TASK STATEMENT |
If any record holds an image, omit the image and print the rest exactly.

DATA SHOWN |
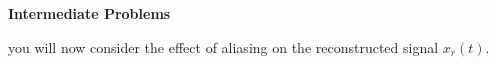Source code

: \begin{LARGE}
  \textbf{Intermediate Problems}
\end{LARGE}

you will now consider the effect of aliasing on the reconstructed signal $x_r(t)$.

SOLUTION TO THE EXERCISE |
Source code

: \begin{LARGE}
  \textbf{Intermediate Problems}
\end{LARGE}

you will now consider the effect of aliasing on the reconstructed signal $x_r(t)$.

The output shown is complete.